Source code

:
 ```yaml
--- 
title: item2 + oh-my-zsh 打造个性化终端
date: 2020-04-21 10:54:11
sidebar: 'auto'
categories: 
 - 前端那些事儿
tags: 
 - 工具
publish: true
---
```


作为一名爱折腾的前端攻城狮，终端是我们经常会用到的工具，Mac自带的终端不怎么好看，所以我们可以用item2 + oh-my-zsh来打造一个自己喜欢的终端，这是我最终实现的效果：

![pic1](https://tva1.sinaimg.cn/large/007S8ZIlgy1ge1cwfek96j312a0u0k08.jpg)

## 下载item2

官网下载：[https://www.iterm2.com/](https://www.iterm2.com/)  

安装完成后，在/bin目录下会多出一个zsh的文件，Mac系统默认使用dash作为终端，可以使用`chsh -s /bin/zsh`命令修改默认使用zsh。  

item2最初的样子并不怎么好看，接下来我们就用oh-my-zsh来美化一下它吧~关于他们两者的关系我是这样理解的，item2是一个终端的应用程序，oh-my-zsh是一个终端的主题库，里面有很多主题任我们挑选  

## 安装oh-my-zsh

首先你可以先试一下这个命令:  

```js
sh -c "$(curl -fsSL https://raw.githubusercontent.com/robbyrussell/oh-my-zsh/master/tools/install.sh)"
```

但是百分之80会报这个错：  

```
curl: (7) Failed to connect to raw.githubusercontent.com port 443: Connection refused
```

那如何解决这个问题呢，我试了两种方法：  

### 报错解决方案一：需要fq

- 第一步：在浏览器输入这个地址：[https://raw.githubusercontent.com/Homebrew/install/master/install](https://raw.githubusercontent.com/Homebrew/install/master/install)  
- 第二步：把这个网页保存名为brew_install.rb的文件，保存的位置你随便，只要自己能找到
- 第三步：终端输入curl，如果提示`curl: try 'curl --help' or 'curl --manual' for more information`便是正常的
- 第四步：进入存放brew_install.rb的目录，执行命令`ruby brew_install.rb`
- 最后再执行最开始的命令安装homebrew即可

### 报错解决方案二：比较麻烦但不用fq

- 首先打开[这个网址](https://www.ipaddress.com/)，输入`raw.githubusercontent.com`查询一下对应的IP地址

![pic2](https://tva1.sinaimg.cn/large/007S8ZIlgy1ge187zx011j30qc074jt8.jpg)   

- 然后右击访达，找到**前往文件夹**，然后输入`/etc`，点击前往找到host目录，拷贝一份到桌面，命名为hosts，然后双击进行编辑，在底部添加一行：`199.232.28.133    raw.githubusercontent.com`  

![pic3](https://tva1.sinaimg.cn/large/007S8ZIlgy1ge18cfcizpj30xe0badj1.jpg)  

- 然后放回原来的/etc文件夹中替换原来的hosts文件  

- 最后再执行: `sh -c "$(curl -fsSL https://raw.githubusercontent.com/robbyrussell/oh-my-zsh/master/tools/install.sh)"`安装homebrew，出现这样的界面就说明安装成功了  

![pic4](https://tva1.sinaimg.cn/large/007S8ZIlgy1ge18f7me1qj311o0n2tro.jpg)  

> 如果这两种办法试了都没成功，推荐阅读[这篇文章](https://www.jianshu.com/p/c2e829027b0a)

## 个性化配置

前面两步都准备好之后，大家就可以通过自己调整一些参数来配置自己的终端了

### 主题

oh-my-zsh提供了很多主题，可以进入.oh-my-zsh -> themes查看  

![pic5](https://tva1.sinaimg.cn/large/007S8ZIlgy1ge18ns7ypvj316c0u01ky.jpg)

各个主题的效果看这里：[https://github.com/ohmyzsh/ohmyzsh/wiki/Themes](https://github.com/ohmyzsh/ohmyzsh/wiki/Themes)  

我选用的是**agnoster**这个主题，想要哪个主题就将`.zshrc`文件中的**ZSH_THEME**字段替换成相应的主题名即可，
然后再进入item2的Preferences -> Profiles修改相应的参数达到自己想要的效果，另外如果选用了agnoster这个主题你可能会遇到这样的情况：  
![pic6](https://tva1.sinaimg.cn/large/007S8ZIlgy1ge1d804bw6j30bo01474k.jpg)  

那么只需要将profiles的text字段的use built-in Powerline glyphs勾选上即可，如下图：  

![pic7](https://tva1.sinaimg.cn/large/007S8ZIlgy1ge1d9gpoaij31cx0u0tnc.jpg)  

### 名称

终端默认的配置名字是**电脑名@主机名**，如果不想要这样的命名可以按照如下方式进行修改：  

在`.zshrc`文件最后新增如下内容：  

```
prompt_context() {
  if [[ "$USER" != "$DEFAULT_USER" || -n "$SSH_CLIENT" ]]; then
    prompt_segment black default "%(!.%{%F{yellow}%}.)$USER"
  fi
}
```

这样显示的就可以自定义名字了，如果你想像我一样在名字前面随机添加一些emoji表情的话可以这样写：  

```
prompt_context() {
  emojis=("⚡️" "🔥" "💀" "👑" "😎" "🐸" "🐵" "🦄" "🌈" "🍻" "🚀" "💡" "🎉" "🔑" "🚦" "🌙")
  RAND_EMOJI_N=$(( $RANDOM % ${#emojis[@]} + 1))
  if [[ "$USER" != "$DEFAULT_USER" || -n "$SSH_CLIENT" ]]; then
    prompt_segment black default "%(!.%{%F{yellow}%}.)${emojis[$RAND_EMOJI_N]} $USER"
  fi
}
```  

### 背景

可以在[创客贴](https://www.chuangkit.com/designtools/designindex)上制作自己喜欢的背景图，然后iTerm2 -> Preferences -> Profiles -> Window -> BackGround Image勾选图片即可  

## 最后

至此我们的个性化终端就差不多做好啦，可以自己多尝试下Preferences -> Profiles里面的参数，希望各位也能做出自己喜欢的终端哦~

···

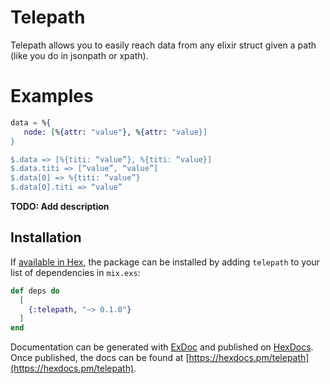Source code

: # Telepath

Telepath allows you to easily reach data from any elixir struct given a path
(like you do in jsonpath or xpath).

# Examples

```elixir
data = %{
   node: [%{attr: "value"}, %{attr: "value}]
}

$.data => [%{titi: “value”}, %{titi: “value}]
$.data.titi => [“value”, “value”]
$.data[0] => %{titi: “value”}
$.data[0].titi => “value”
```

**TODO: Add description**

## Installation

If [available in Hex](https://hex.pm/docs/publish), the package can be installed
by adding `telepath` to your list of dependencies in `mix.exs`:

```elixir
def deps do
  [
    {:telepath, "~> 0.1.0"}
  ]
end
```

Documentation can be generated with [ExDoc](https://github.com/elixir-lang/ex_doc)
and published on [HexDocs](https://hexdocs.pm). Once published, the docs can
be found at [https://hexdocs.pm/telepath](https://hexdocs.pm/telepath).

···

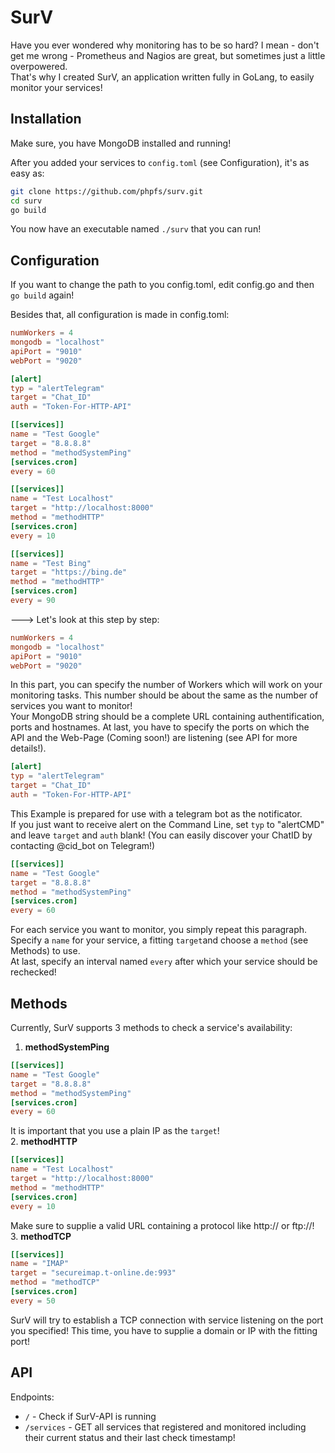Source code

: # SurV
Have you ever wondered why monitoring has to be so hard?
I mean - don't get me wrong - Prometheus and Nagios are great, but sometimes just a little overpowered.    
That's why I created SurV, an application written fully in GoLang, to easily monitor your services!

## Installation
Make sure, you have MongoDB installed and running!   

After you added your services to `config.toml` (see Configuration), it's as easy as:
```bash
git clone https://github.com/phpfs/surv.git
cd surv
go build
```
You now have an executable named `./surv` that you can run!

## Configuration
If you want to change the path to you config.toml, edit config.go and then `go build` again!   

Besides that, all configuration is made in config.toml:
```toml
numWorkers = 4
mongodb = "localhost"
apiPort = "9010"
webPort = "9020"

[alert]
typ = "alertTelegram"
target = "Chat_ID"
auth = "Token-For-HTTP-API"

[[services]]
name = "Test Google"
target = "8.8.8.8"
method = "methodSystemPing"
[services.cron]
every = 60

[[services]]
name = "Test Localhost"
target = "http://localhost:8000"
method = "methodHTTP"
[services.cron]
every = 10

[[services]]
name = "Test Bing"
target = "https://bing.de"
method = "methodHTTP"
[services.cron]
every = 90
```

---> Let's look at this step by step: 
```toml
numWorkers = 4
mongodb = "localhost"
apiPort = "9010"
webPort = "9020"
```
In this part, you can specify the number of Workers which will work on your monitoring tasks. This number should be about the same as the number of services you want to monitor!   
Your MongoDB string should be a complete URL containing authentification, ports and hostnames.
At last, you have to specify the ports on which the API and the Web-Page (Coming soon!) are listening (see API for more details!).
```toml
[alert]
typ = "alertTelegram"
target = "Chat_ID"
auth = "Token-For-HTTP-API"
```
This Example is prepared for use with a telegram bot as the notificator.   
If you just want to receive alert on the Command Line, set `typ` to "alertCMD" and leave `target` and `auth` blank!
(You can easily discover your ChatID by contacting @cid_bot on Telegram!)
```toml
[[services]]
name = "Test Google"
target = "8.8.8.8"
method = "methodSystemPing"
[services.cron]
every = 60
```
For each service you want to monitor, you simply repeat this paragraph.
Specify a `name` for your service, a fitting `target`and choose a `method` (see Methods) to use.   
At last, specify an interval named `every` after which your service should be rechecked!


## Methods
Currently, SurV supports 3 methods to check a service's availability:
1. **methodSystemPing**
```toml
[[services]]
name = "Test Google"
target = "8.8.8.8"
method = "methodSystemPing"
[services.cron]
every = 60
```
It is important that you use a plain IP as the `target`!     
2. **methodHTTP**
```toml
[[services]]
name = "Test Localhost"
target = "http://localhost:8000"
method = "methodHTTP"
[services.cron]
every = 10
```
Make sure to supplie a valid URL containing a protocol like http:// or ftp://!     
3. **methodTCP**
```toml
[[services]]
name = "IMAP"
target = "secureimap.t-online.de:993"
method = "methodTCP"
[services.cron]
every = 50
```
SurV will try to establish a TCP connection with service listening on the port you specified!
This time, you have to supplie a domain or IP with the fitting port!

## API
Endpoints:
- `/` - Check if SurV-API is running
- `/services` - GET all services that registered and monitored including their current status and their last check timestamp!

···

*Exercise details*:
Extract, from the listing above, every line where the string "curl" occurs.

*Answer section*:
sh -c "$(curl -fsSL https://raw.githubusercontent.com/robbyrussell/oh-my-zsh/master/tools/install.sh)"
curl: (7) Failed to connect to raw.githubusercontent.com port 443: Connection refused
- 第三步：终端输入curl，如果提示`curl: try 'curl --help' or 'curl --manual' for more information`便是正常的
- 最后再执行: `sh -c "$(curl -fsSL https://raw.githubusercontent.com/robbyrussell/oh-my-zsh/master/tools/install.sh)"`安装homebrew，出现这样的界面就说明安装成功了  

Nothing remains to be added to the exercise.